Books of this sort afford authors the opportunity to publish what they really think, as opposed to what editors and referees will allow them to get away with. Greenfield takes full advantage of this liberty to speculate upon the nature of consciousness and the difficulties of reconciling "bottom-up", cellular accounts of brain function with "top-down", cognitive accounts. The author also uses her book to mount a violent attack on computer modelling of the brain. However, in her critique of this approach she leaves herself open to legitimate criticism. For example, she doubts that computers could ever be given "common-sense", but then provides no explanation of what commonsense is. Computational modellers may well feel justified in asking that she define this function in human cognition before asking that they seek to do so in computers.

Proponents of computer modelling will also gleefully seize upon her point that brains and computers are very different physically.
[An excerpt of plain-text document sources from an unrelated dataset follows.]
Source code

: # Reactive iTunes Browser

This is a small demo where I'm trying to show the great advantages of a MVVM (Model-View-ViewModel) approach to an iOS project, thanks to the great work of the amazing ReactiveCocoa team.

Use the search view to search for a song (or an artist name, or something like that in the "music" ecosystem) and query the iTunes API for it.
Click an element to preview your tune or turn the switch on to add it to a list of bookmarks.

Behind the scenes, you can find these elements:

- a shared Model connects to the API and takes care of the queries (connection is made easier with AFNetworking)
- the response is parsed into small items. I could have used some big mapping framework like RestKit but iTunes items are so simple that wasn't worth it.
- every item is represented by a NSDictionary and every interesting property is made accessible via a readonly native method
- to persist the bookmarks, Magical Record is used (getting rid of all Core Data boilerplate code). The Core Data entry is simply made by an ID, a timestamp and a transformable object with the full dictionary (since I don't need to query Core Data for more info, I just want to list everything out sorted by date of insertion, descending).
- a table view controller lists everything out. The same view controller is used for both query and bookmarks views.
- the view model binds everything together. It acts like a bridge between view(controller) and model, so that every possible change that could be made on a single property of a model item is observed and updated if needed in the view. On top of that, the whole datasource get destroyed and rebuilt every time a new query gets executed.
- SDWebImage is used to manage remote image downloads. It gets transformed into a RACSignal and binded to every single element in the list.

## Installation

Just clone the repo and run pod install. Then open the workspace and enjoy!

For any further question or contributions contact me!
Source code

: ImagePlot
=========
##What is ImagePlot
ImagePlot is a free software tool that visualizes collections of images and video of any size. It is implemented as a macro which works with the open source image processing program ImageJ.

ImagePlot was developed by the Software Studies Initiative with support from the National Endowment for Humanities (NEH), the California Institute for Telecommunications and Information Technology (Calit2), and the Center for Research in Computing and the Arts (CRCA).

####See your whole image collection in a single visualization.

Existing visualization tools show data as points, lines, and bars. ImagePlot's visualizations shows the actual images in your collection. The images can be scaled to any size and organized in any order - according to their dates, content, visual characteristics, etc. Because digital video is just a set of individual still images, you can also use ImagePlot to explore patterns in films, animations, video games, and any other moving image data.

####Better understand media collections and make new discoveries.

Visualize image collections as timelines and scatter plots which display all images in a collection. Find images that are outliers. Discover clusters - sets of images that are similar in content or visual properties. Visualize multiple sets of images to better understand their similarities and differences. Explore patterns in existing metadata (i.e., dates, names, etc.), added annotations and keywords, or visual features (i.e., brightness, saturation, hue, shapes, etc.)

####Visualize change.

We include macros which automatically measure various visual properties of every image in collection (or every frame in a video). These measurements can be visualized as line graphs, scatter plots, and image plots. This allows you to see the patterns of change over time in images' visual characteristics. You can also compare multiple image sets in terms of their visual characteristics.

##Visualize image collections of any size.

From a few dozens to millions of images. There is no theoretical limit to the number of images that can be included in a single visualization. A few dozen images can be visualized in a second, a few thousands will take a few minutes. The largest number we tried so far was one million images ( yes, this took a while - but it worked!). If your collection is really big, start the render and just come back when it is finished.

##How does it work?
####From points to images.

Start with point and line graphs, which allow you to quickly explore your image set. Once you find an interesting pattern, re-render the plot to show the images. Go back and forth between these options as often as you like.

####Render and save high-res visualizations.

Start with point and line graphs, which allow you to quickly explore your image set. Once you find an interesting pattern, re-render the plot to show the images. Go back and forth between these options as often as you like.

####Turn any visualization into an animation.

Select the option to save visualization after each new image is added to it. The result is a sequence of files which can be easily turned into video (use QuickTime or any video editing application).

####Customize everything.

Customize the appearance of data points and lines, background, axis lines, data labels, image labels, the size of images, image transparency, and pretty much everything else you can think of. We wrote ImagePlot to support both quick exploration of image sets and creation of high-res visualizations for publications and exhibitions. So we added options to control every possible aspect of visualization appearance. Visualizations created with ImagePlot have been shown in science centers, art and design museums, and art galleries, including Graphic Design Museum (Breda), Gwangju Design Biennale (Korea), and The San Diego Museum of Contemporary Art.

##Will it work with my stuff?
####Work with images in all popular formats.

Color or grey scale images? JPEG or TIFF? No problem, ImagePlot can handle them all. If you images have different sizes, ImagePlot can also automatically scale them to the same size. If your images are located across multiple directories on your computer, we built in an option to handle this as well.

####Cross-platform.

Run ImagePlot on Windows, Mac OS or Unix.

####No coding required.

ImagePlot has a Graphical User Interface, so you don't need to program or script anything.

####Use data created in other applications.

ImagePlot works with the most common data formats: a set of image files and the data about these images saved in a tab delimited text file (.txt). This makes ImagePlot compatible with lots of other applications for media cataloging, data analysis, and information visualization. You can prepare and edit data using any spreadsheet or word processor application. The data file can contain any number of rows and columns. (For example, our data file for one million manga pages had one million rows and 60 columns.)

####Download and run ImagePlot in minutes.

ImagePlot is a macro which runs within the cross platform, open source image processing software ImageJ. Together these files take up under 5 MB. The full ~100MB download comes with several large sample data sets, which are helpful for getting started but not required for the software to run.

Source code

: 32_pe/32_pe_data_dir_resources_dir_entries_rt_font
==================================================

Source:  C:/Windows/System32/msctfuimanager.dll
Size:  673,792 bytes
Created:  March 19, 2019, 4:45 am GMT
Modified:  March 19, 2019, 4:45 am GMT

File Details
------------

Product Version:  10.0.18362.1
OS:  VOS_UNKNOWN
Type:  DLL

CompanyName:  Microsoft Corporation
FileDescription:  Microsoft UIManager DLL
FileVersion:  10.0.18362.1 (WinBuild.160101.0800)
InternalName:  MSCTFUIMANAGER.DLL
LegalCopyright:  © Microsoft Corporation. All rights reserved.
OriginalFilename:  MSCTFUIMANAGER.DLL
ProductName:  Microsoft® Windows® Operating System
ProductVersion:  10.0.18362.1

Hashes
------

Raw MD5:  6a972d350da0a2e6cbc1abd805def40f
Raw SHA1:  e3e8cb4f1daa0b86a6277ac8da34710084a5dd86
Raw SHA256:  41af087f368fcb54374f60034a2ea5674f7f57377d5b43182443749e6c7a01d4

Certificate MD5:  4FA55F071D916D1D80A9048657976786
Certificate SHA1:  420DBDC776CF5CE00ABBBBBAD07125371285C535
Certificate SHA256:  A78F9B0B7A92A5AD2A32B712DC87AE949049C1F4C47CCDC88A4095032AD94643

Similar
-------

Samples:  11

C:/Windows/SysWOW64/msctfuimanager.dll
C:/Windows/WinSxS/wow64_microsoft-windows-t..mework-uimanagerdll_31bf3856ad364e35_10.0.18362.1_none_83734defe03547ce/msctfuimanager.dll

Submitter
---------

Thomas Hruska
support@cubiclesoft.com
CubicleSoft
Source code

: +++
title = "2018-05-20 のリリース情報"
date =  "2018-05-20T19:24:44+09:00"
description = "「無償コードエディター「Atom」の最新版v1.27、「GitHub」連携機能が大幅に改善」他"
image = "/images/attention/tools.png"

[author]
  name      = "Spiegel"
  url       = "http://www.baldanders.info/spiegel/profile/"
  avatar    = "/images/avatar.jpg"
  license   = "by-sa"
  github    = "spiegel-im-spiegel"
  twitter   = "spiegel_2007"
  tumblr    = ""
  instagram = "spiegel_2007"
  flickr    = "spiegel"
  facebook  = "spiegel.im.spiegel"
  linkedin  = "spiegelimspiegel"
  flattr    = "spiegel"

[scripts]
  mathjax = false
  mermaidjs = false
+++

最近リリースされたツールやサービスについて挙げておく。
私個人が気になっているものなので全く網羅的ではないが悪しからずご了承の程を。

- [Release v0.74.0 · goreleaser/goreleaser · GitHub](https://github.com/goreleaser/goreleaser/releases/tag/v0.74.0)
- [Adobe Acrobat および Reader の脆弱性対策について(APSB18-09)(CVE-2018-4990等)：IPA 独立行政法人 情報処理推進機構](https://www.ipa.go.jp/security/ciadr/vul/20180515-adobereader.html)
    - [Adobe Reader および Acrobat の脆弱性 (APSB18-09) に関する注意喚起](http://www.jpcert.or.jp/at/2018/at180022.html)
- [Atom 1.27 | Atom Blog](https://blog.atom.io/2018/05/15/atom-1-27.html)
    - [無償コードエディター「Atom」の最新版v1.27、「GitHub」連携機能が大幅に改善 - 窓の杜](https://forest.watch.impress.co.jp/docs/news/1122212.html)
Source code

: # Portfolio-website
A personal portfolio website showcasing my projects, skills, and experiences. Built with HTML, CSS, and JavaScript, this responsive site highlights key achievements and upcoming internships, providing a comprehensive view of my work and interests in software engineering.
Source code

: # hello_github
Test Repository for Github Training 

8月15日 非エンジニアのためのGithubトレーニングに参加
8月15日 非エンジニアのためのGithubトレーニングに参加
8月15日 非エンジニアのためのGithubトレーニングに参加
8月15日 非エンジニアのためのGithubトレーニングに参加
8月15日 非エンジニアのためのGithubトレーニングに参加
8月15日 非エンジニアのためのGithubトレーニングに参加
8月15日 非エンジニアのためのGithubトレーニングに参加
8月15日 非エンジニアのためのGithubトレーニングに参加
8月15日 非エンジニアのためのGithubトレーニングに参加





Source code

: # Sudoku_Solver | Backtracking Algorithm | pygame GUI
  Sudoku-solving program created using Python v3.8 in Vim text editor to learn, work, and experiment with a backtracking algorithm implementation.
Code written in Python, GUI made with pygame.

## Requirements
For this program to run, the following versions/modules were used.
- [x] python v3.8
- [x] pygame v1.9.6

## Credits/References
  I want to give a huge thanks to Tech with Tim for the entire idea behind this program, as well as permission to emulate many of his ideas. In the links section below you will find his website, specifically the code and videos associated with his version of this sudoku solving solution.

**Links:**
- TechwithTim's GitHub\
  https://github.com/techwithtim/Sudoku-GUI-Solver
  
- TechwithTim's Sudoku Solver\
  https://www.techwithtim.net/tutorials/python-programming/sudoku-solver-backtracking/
This is indisputably true, but then many workers in the field of computational modelling have never claimed otherwise and have merely pointed out that as nature has been able to instantiate cognition on a physical system then so, too, might we.

Wide-ranging books such as this challenge the author to stay on top of developments in other fields and occasionally she betrays her lack of familiarity with recent developments. For example, in her discussion of synaesthesia no distinction is made between naturally occurring synaesthesia and the forms found in schizophrenia, traumatic brain injury and as the result of drug use, in spite of well documented differences in the complexity and probable aetiology of these diverse forms. Thus Greenfield's dismissal of any one explanation of synaesthesia seems injudicious.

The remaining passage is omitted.